▶ **THE DATA**:
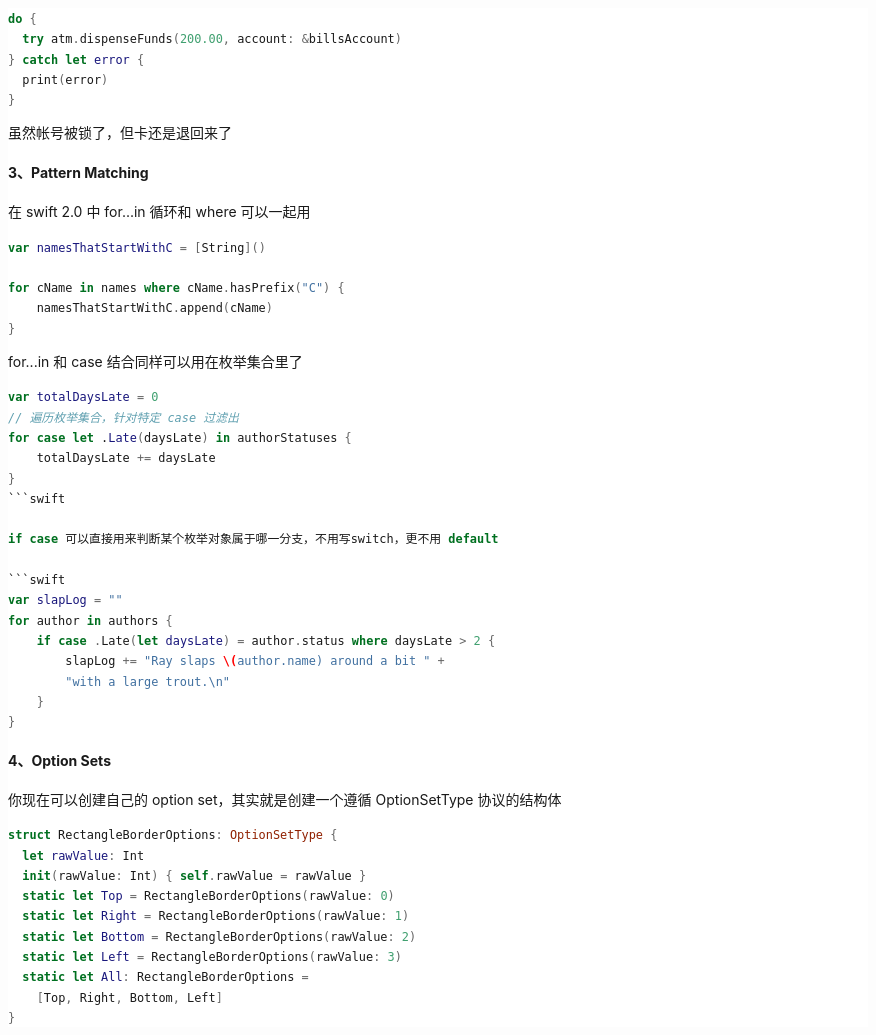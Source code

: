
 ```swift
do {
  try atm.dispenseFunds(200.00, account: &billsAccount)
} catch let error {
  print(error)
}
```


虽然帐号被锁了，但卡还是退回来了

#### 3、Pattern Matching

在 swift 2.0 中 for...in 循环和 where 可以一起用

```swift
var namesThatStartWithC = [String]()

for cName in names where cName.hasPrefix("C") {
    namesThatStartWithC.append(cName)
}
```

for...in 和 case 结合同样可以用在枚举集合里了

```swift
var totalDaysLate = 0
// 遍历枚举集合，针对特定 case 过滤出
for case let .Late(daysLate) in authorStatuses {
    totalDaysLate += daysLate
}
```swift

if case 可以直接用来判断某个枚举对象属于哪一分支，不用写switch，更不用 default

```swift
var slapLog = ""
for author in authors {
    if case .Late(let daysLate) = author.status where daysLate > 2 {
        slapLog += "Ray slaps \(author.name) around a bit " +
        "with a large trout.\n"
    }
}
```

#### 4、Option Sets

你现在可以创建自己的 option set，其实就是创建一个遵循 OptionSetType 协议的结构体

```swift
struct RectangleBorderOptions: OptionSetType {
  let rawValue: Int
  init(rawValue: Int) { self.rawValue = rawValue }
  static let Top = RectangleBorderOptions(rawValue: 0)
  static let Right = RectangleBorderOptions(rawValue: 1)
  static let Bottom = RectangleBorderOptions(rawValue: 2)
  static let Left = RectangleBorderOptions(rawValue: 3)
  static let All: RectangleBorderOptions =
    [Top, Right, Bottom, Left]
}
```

▶ **ASSIGNED TASK**: Determine how many lines of the records hold the word "where", giving only that number.

▶ **EXERCISE RESULT**: 3